The actual festival is made up of seven categories. The In Competition, Out of Competition, Un Certain Regard, Cinefondation, Critics’ Week, Directors’ Fortnight and finally the Marché du Film.
This annual event, some may say is a little ‘over the top’. However, it is today one of the most publicised film festivals on the planet. It’s an invitation-only affair that’s held in the Palais des Festivals et des Congres in sun drenched Cannes.
Over the years, the festival blossomed with more categories being introduced as the film industry itself grew to what we know today. During this time, the festival has had a few ups and downs, one of which was when the roof of the purpose built Palais des Festival, blew off. Money was an issue during the late forties and as such the event was not held during this period.
The Golden Palm was introduced in 1955, replacing the Grand Prix du Festival and in 1957, the first woman was allowed to be a member of the jury, her name was Dolores del Rio. Commercialisation of the festival began in 1959, when the Marché du Film category was introduced. This meant that for the first time people within the film industry could exchange work, they became buyers and sellers making the festival their market place.
In 1962, another category was created when the International Critics’ Week was introduced to the festival. This was the first year when films by directors from all over the globe, were showcased. In 1966, the wonderful actress Olivia de Havilland became the first woman to be president of the event.
But in 1968, the festival encountered a problem with the event being interrupted by a few directors who withdrew their films and another Louis Malle with a group of other directors made their stand of solidarity for French students and the labour strike of that year. They were also protesting against the sacking of the President of Cinémathèque Francaise of the time. On the strength of their protests, the President was indeed reinstated and the SRF, Film Directors’ Society was founded.

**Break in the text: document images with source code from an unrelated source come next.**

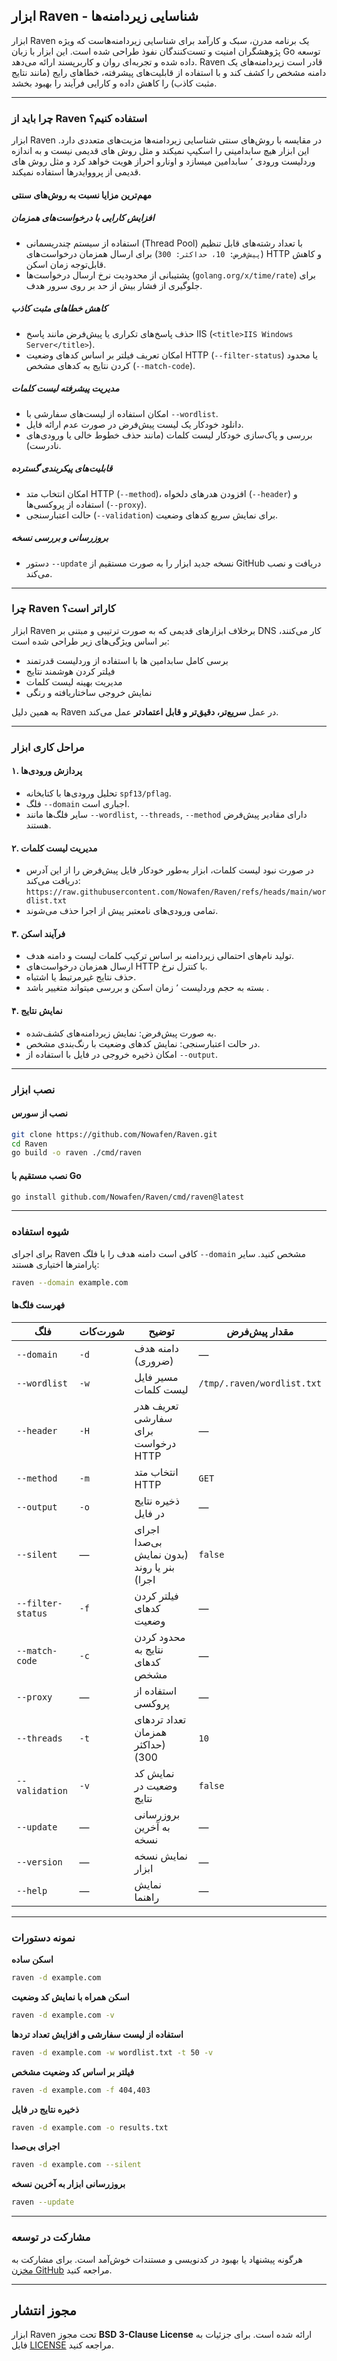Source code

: ## ابزار Raven - شناسایی زیر‌دامنه‌ها  

ابزار Raven یک برنامه مدرن، سبک و کارآمد برای شناسایی زیر‌دامنه‌هاست که ویژه پژوهشگران امنیت و تست‌کنندگان نفوذ طراحی شده است. این ابزار با زبان Go توسعه داده شده و تجربه‌ای روان و کاربرپسند ارائه می‌دهد. Raven قادر است زیر‌دامنه‌های یک دامنه مشخص را کشف کند و با استفاده از قابلیت‌های پیشرفته، خطاهای رایج (مانند نتایج مثبت کاذب) را کاهش داده و کارایی فرآیند را بهبود بخشد.  

---

### چرا باید از Raven استفاده کنیم؟  

ابزار Raven در مقایسه با روش‌های سنتی شناسایی زیر‌دامنه‌ها مزیت‌های متعددی دارد. این ابزار هیچ سابدامینی را اسکیپ نمیکند و مثل روش های قدیمی نیست و به اندازه وردلیست ورودی ٬ سابدامین میسازد و اونارو احراز هویت خواهد کرد و مثل روش های قدیمی از پرووایدرها استفاده نمیکند.  

#### مهم‌ترین مزایا نسبت به روش‌های سنتی  

##### افزایش کارایی با درخواست‌های همزمان  
- استفاده از سیستم چندریسمانی (Thread Pool) با تعداد رشته‌های قابل تنظیم (`پیش‌فرض: 10، حداکثر: 300`) برای ارسال همزمان درخواست‌های HTTP و کاهش قابل‌توجه زمان اسکن.  
- پشتیبانی از محدودیت نرخ ارسال درخواست‌ها (`golang.org/x/time/rate`) برای جلوگیری از فشار بیش از حد بر روی سرور هدف.  

##### کاهش خطاهای مثبت کاذب  
- حذف پاسخ‌های تکراری یا پیش‌فرض مانند پاسخ IIS (`<title>IIS Windows Server</title>`).  
- امکان تعریف فیلتر بر اساس کدهای وضعیت HTTP (`--filter-status`) یا محدود کردن نتایج به کدهای مشخص (`--match-code`).  

##### مدیریت پیشرفته لیست کلمات  
- امکان استفاده از لیست‌های سفارشی با `--wordlist`.  
- دانلود خودکار یک لیست پیش‌فرض در صورت عدم ارائه فایل.  
- بررسی و پاک‌سازی خودکار لیست کلمات (مانند حذف خطوط خالی یا ورودی‌های نادرست).  

##### قابلیت‌های پیکربندی گسترده  
- امکان انتخاب متد HTTP (`--method`)، افزودن هدرهای دلخواه (`--header`) و استفاده از پروکسی‌ها (`--proxy`).  
- حالت اعتبارسنجی (`--validation`) برای نمایش سریع کدهای وضعیت.  

##### بروزرسانی و بررسی نسخه  
- دستور `--update` نسخه جدید ابزار را به صورت مستقیم از GitHub دریافت و نصب می‌کند.  

---

### چرا Raven کاراتر است؟  

ابزار Raven برخلاف ابزارهای قدیمی که به صورت ترتیبی و مبتنی بر DNS کار می‌کنند، بر اساس ویژگی‌های زیر طراحی شده است:  
- برسی کامل سابدامین ها با استفاده از وردلیست قدرتمند
- فیلتر کردن هوشمند نتایج  
- مدیریت بهینه لیست کلمات  
- نمایش خروجی ساختاریافته و رنگی  

به همین دلیل Raven در عمل **سریع‌تر، دقیق‌تر و قابل اعتمادتر** عمل می‌کند.  

---

### مراحل کاری ابزار  

#### ۱. پردازش ورودی‌ها  
- تحلیل ورودی‌ها با کتابخانه `spf13/pflag`.  
- فلگ `--domain` اجباری است.  
- سایر فلگ‌ها مانند `--wordlist`, `--threads`, `--method` دارای مقادیر پیش‌فرض هستند.  

#### ۲. مدیریت لیست کلمات  
- در صورت نبود لیست کلمات، ابزار به‌طور خودکار فایل پیش‌فرض را از این آدرس دریافت می‌کند:  
  `https://raw.githubusercontent.com/Nowafen/Raven/refs/heads/main/wordlist.txt`  
- تمامی ورودی‌های نامعتبر پیش از اجرا حذف می‌شوند.  

#### ۳. فرآیند اسکن  
- تولید نام‌های احتمالی زیر‌دامنه بر اساس ترکیب کلمات لیست و دامنه هدف.  
- ارسال همزمان درخواست‌های HTTP با کنترل نرخ.  
- حذف نتایج غیرمرتبط یا اشتباه.  
- بسته به حجم وردلیست ٬ زمان اسکن و بررسی میتواند متغییر باشد .
#### ۴. نمایش نتایج  
- به صورت پیش‌فرض: نمایش زیر‌دامنه‌های کشف‌شده.  
- در حالت اعتبارسنجی: نمایش کدهای وضعیت با رنگ‌بندی مشخص.  
- امکان ذخیره خروجی در فایل با استفاده از `--output`.  

---

### نصب ابزار  

#### نصب از سورس  
```bash
git clone https://github.com/Nowafen/Raven.git
cd Raven
go build -o raven ./cmd/raven
```  

#### نصب مستقیم با Go  
```bash
go install github.com/Nowafen/Raven/cmd/raven@latest
```  

---

### شیوه استفاده  

برای اجرای Raven کافی است دامنه هدف را با فلگ `--domain` مشخص کنید. سایر پارامترها اختیاری هستند:  

```bash
raven --domain example.com
```  

#### فهرست فلگ‌ها  

| فلگ              | شورت‌کات | توضیح                                         | مقدار پیش‌فرض                 |
|------------------|----------|-----------------------------------------------|-------------------------------|
| `--domain`       | `-d`     | دامنه هدف (ضروری)                            | —                             |
| `--wordlist`     | `-w`     | مسیر فایل لیست کلمات                         | `/tmp/.raven/wordlist.txt`    |
| `--header`       | `-H`     | تعریف هدر سفارشی برای درخواست HTTP           | —                             |
| `--method`       | `-m`     | انتخاب متد HTTP                               | `GET`                         |
| `--output`       | `-o`     | ذخیره نتایج در فایل                           | —                             |
| `--silent`       | —        | اجرای بی‌صدا (بدون نمایش بنر یا روند اجرا)   | `false`                       |
| `--filter-status`| `-f`     | فیلتر کردن کدهای وضعیت                       | —                             |
| `--match-code`   | `-c`     | محدود کردن نتایج به کدهای مشخص               | —                             |
| `--proxy`        | —        | استفاده از پروکسی                            | —                             |
| `--threads`      | `-t`     | تعداد تردهای همزمان (حداکثر 300)             | `10`                          |
| `--validation`   | `-v`     | نمایش کد وضعیت در نتایج                      | `false`                       |
| `--update`       | —        | بروزرسانی به آخرین نسخه                      | —                             |
| `--version`      | —        | نمایش نسخه ابزار                             | —                             |
| `--help`         | —        | نمایش راهنما                                  | —                             |

---

### نمونه دستورات  

**اسکن ساده**  
```bash
raven -d example.com
```  

**اسکن همراه با نمایش کد وضعیت**  
```bash
raven -d example.com -v
```  

**استفاده از لیست سفارشی و افزایش تعداد تردها**  
```bash
raven -d example.com -w wordlist.txt -t 50 -v
```  

**فیلتر بر اساس کد وضعیت مشخص**  
```bash
raven -d example.com -f 404,403 
```  

**ذخیره نتایج در فایل**  
```bash
raven -d example.com -o results.txt
```  

**اجرای بی‌صدا**  
```bash
raven -d example.com --silent
```  

**بروزرسانی ابزار به آخرین نسخه**  
```bash
raven --update
```  

---

### مشارکت در توسعه  
هرگونه پیشنهاد یا بهبود در کدنویسی و مستندات خوش‌آمد است. برای مشارکت به [مخزن GitHub](https://github.com/Nowafen/Raven) مراجعه کنید.  

---

## مجوز انتشار  
ابزار Raven تحت مجوز **BSD 3-Clause License** ارائه شده است. برای جزئیات به فایل [LICENSE](LICENSE) مراجعه کنید.  
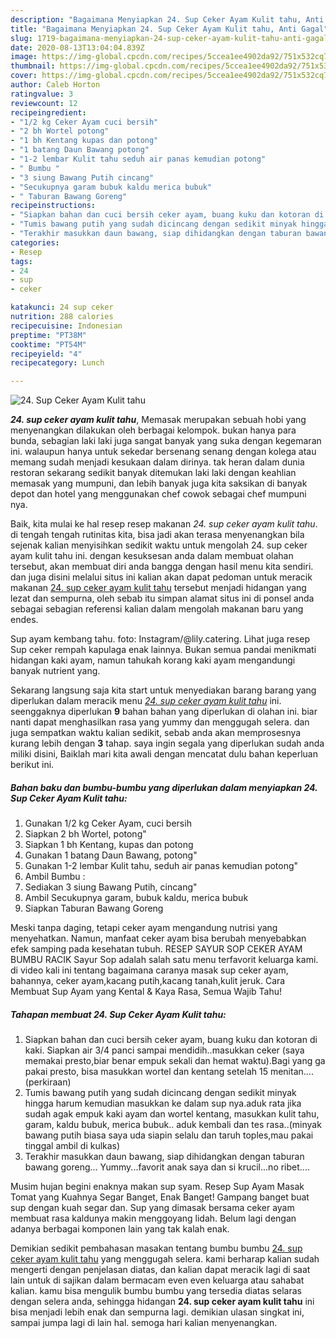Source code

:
 ```yaml
---
description: "Bagaimana Menyiapkan 24. Sup Ceker Ayam Kulit tahu, Anti Gagal"
title: "Bagaimana Menyiapkan 24. Sup Ceker Ayam Kulit tahu, Anti Gagal"
slug: 1719-bagaimana-menyiapkan-24-sup-ceker-ayam-kulit-tahu-anti-gagal
date: 2020-08-13T13:04:04.839Z
image: https://img-global.cpcdn.com/recipes/5ccea1ee4902da92/751x532cq70/24-sup-ceker-ayam-kulit-tahu-foto-resep-utama.jpg
thumbnail: https://img-global.cpcdn.com/recipes/5ccea1ee4902da92/751x532cq70/24-sup-ceker-ayam-kulit-tahu-foto-resep-utama.jpg
cover: https://img-global.cpcdn.com/recipes/5ccea1ee4902da92/751x532cq70/24-sup-ceker-ayam-kulit-tahu-foto-resep-utama.jpg
author: Caleb Horton
ratingvalue: 3
reviewcount: 12
recipeingredient:
- "1/2 kg Ceker Ayam cuci bersih"
- "2 bh Wortel potong"
- "1 bh Kentang kupas dan potong"
- "1 batang Daun Bawang potong"
- "1-2 lembar Kulit tahu seduh air panas kemudian potong"
- " Bumbu "
- "3 siung Bawang Putih cincang"
- "Secukupnya garam bubuk kaldu merica bubuk"
- " Taburan Bawang Goreng"
recipeinstructions:
- "Siapkan bahan dan cuci bersih ceker ayam, buang kuku dan kotoran di kaki. Siapkan air 3/4 panci sampai mendidih..masukkan ceker (saya memakai presto,biar benar empuk sekali dan hemat waktu).Bagi yang ga pakai presto, bisa masukkan wortel dan kentang setelah 15 menitan....(perkiraan)"
- "Tumis bawang putih yang sudah dicincang dengan sedikit minyak hingga harum kemudian masukkan ke dalam sup nya.aduk rata jika sudah agak empuk kaki ayam dan wortel kentang, masukkan kulit tahu, garam, kaldu bubuk, merica bubuk.. aduk kembali dan tes rasa..(minyak bawang putih biasa saya uda siapin selalu dan taruh toples,mau pakai tinggal ambil di kulkas)"
- "Terakhir masukkan daun bawang, siap dihidangkan dengan taburan bawang goreng... Yummy...favorit anak saya dan si krucil...no ribet...."
categories:
- Resep
tags:
- 24
- sup
- ceker

katakunci: 24 sup ceker 
nutrition: 288 calories
recipecuisine: Indonesian
preptime: "PT38M"
cooktime: "PT54M"
recipeyield: "4"
recipecategory: Lunch

---
```



![24. Sup Ceker Ayam Kulit tahu](https://img-global.cpcdn.com/recipes/5ccea1ee4902da92/751x532cq70/24-sup-ceker-ayam-kulit-tahu-foto-resep-utama.jpg)

<b><i>24. sup ceker ayam kulit tahu</i></b>, Memasak merupakan sebuah hobi yang menyenangkan dilakukan oleh berbagai kelompok. bukan hanya para bunda, sebagian laki laki juga sangat banyak yang suka dengan kegemaran ini. walaupun hanya untuk sekedar bersenang senang dengan kolega atau memang sudah menjadi kesukaan dalam dirinya. tak heran dalam dunia restoran sekarang sedikit banyak ditemukan laki laki dengan keahlian memasak yang mumpuni, dan lebih banyak juga kita saksikan di banyak depot dan hotel yang menggunakan chef cowok sebagai chef mumpuni nya.

Baik, kita mulai ke hal resep resep makanan <i>24. sup ceker ayam kulit tahu</i>. di tengah tengah rutinitas kita, bisa jadi akan terasa menyenangkan bila sejenak kalian menyisihkan sedikit waktu untuk mengolah 24. sup ceker ayam kulit tahu ini. dengan kesuksesan anda dalam membuat olahan tersebut, akan membuat diri anda bangga dengan hasil menu kita sendiri. dan juga disini melalui situs ini kalian akan dapat pedoman untuk meracik makanan <u>24. sup ceker ayam kulit tahu</u> tersebut menjadi hidangan yang lezat dan sempurna, oleh sebab itu simpan alamat situs ini di ponsel anda sebagai sebagian referensi kalian dalam mengolah makanan baru yang endes.

Sup ayam kembang tahu. foto: Instagram/@lily.catering. Lihat juga resep Sup ceker rempah kapulaga enak lainnya. Bukan semua pandai menikmati hidangan kaki ayam, namun tahukah korang kaki ayam mengandungi banyak nutrient yang.


Sekarang langsung saja kita start untuk menyediakan barang barang yang diperlukan dalam meracik menu <u><i>24. sup ceker ayam kulit tahu</i></u> ini. seenggaknya diperlukan <b>9</b> bahan bahan yang diperlukan di olahan ini. biar nanti dapat menghasilkan rasa yang yummy dan menggugah selera. dan juga sempatkan waktu kalian sedikit, sebab anda akan memprosesnya kurang lebih dengan <b>3</b> tahap. saya ingin segala yang diperlukan sudah anda miliki disini, Baiklah mari kita awali dengan mencatat dulu bahan keperluan berikut ini.

<!--inarticleads1-->

##### Bahan baku dan bumbu-bumbu yang diperlukan dalam menyiapkan 24. Sup Ceker Ayam Kulit tahu:

1. Gunakan 1/2 kg Ceker Ayam, cuci bersih
1. Siapkan 2 bh Wortel, potong&#34;
1. Siapkan 1 bh Kentang, kupas dan potong
1. Gunakan 1 batang Daun Bawang, potong&#34;
1. Gunakan 1-2 lembar Kulit tahu, seduh air panas kemudian potong&#34;
1. Ambil  Bumbu :
1. Sediakan 3 siung Bawang Putih, cincang&#34;
1. Ambil Secukupnya garam, bubuk kaldu, merica bubuk
1. Siapkan  Taburan Bawang Goreng


Meski tanpa daging, tetapi ceker ayam mengandung nutrisi yang menyehatkan. Namun, manfaat ceker ayam bisa berubah menyebabkan efek samping pada kesehatan tubuh. RESEP SAYUR SOP CEKER AYAM BUMBU RACIK Sayur Sop adalah salah satu menu terfavorit keluarga kami. di video kali ini tentang bagaimana caranya masak sup ceker ayam, bahannya, ceker ayam,kacang putih,kacang tanah,kulit jeruk. Cara Membuat Sup Ayam yang Kental &amp; Kaya Rasa, Semua Wajib Tahu! 

<!--inarticleads2-->

##### Tahapan membuat 24. Sup Ceker Ayam Kulit tahu:

1. Siapkan bahan dan cuci bersih ceker ayam, buang kuku dan kotoran di kaki. Siapkan air 3/4 panci sampai mendidih..masukkan ceker (saya memakai presto,biar benar empuk sekali dan hemat waktu).Bagi yang ga pakai presto, bisa masukkan wortel dan kentang setelah 15 menitan....(perkiraan)
1. Tumis bawang putih yang sudah dicincang dengan sedikit minyak hingga harum kemudian masukkan ke dalam sup nya.aduk rata jika sudah agak empuk kaki ayam dan wortel kentang, masukkan kulit tahu, garam, kaldu bubuk, merica bubuk.. aduk kembali dan tes rasa..(minyak bawang putih biasa saya uda siapin selalu dan taruh toples,mau pakai tinggal ambil di kulkas)
1. Terakhir masukkan daun bawang, siap dihidangkan dengan taburan bawang goreng... Yummy...favorit anak saya dan si krucil...no ribet....


Musim hujan begini enaknya makan sup syam. Resep Sup Ayam Masak Tomat yang Kuahnya Segar Banget, Enak Banget! Gampang banget buat sup dengan kuah segar dan. Sup yang dimasak bersama ceker ayam membuat rasa kaldunya makin menggoyang lidah. Belum lagi dengan adanya berbagai komponen lain yang tak kalah enak. 

Demikian sedikit pembahasan masakan tentang bumbu bumbu <u>24. sup ceker ayam kulit tahu</u> yang menggugah selera. kami berharap kalian sudah mengerti dengan penjelasan diatas, dan kalian dapat meracik lagi di saat lain untuk di sajikan dalam bermacam even even keluarga atau sahabat kalian. kamu bisa mengulik bumbu bumbu yang tersedia diatas selaras dengan selera anda, sehingga hidangan <b>24. sup ceker ayam kulit tahu</b> ini bisa menjadi lebih enak dan sempurna lagi. demikian ulasan singkat ini, sampai jumpa lagi di lain hal. semoga hari kalian menyenangkan.
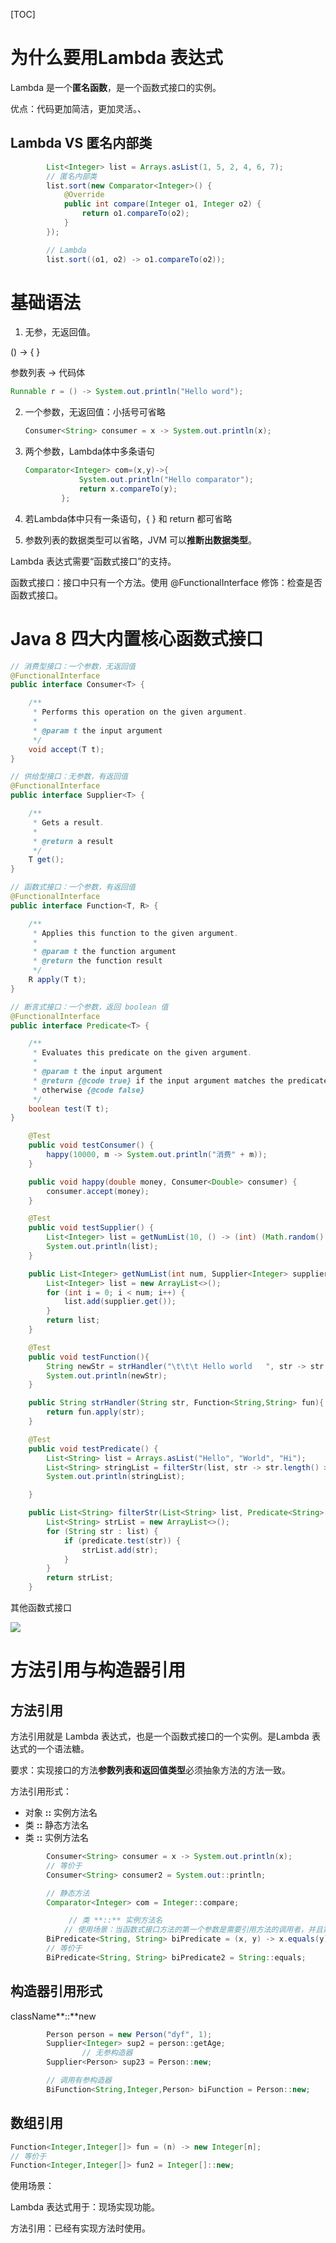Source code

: [TOC]

# 为什么要用Lambda 表达式

Lambda 是一个**匿名函数**，是一个函数式接口的实例。

优点：代码更加简洁，更加灵活。、

## Lambda VS 匿名内部类

```java
        List<Integer> list = Arrays.asList(1, 5, 2, 4, 6, 7);
        // 匿名内部类
        list.sort(new Comparator<Integer>() {
            @Override
            public int compare(Integer o1, Integer o2) {
                return o1.compareTo(o2);
            }
        });

        // Lambda
        list.sort((o1, o2) -> o1.compareTo(o2));
```

# 基础语法

1. 无参，无返回值。

() -> {  }

参数列表  -> 代码体

```java
Runnable r = () -> System.out.println("Hello word");
```

2. 一个参数，无返回值：小括号可省略

   ```java
   Consumer<String> consumer = x -> System.out.println(x);
   ```

3. 两个参数，Lambda体中多条语句

   ```java
   Comparator<Integer> com=(x,y)->{
               System.out.println("Hello comparator");
               return x.compareTo(y);
           };
   ```

4. 若Lambda体中只有一条语句，{  } 和 return 都可省略

5. 参数列表的数据类型可以省略，JVM 可以**推断出数据类型**。

Lambda 表达式需要“函数式接口”的支持。

函数式接口：接口中只有一个方法。使用 @FunctionalInterface 修饰：检查是否函数式接口。



# Java 8 四大内置核心函数式接口

```java
// 消费型接口：一个参数，无返回值
@FunctionalInterface
public interface Consumer<T> {

    /**
     * Performs this operation on the given argument.
     *
     * @param t the input argument
     */
    void accept(T t);
}

// 供给型接口：无参数，有返回值
@FunctionalInterface
public interface Supplier<T> {

    /**
     * Gets a result.
     *
     * @return a result
     */
    T get();
}

// 函数式接口：一个参数，有返回值
@FunctionalInterface
public interface Function<T, R> {

    /**
     * Applies this function to the given argument.
     *
     * @param t the function argument
     * @return the function result
     */
    R apply(T t);
}

// 断言式接口：一个参数，返回 boolean 值
@FunctionalInterface
public interface Predicate<T> {

    /**
     * Evaluates this predicate on the given argument.
     *
     * @param t the input argument
     * @return {@code true} if the input argument matches the predicate,
     * otherwise {@code false}
     */
    boolean test(T t);
}
```

```java
    @Test
    public void testConsumer() {
        happy(10000, m -> System.out.println("消费" + m));
    }

    public void happy(double money, Consumer<Double> consumer) {
        consumer.accept(money);
    }

    @Test
    public void testSupplier() {
        List<Integer> list = getNumList(10, () -> (int) (Math.random() * 100));
        System.out.println(list);
    }

    public List<Integer> getNumList(int num, Supplier<Integer> supplier) {
        List<Integer> list = new ArrayList<>();
        for (int i = 0; i < num; i++) {
            list.add(supplier.get());
        }
        return list;
    }

    @Test
    public void testFunction(){
        String newStr = strHandler("\t\t\t Hello world   ", str -> str.trim());
        System.out.println(newStr);
    }

    public String strHandler(String str, Function<String,String> fun){
        return fun.apply(str);
    }

    @Test
    public void testPredicate() {
        List<String> list = Arrays.asList("Hello", "World", "Hi");
        List<String> stringList = filterStr(list, str -> str.length() > 3);
        System.out.println(stringList);

    }

    public List<String> filterStr(List<String> list, Predicate<String> predicate) {
        List<String> strList = new ArrayList<>();
        for (String str : list) {
            if (predicate.test(str)) {
                strList.add(str);
            }
        }
        return strList;
    }
```

其他函数式接口

![](../images/QQ20190818-142625@2x.png)

# 方法引用与构造器引用

## 方法引用

方法引用就是 Lambda 表达式，也是一个函数式接口的一个实例。是Lambda 表达式的一个语法糖。

要求：实现接口的方法**参数列表和返回值类型**必须抽象方法的方法一致。

方法引用形式：

- 对象 **::** 实例方法名
- 类 **::** 静态方法名
- 类 **::** 实例方法名

```java
        Consumer<String> consumer = x -> System.out.println(x);
        // 等价于
        Consumer<String> consumer2 = System.out::println;

        // 静态方法
        Comparator<Integer> com = Integer::compare;

```



```java
			 // 类 **::** 实例方法名
			// 使用场景：当函数式接口方法的第一个参数是需要引用方法的调用者，并且第二个参数是需要引用方法的参数(或无参数)时。
        BiPredicate<String, String> biPredicate = (x, y) -> x.equals(y);
        // 等价于
        BiPredicate<String, String> biPredicate2 = String::equals;
```

## 构造器引用形式

className**::**new

```java
        Person person = new Person("dyf", 1);
        Supplier<Integer> sup2 = person::getAge;
				// 无参构造器
        Supplier<Person> sup23 = Person::new;

        // 调用有参构造器
        BiFunction<String,Integer,Person> biFunction = Person::new;
```

## 数组引用

```java
Function<Integer,Integer[]> fun = (n) -> new Integer[n];
// 等价于
Function<Integer,Integer[]> fun2 = Integer[]::new;
```



使用场景：

Lambda 表达式用于：现场实现功能。

方法引用：已经有实现方法时使用。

Over the following decades, the festival saw lots of changes and many of these were introduced to keep up with the times. Today, this twelve day film extravaganza was held again and just proves how well established it is as the one true International film industry commercial platforms in the world. The 65th annual Cannes Film Festival, also marked the 50th anniversary of the Hollywood icon, Marilyn Monroe with posters of her adorning the event.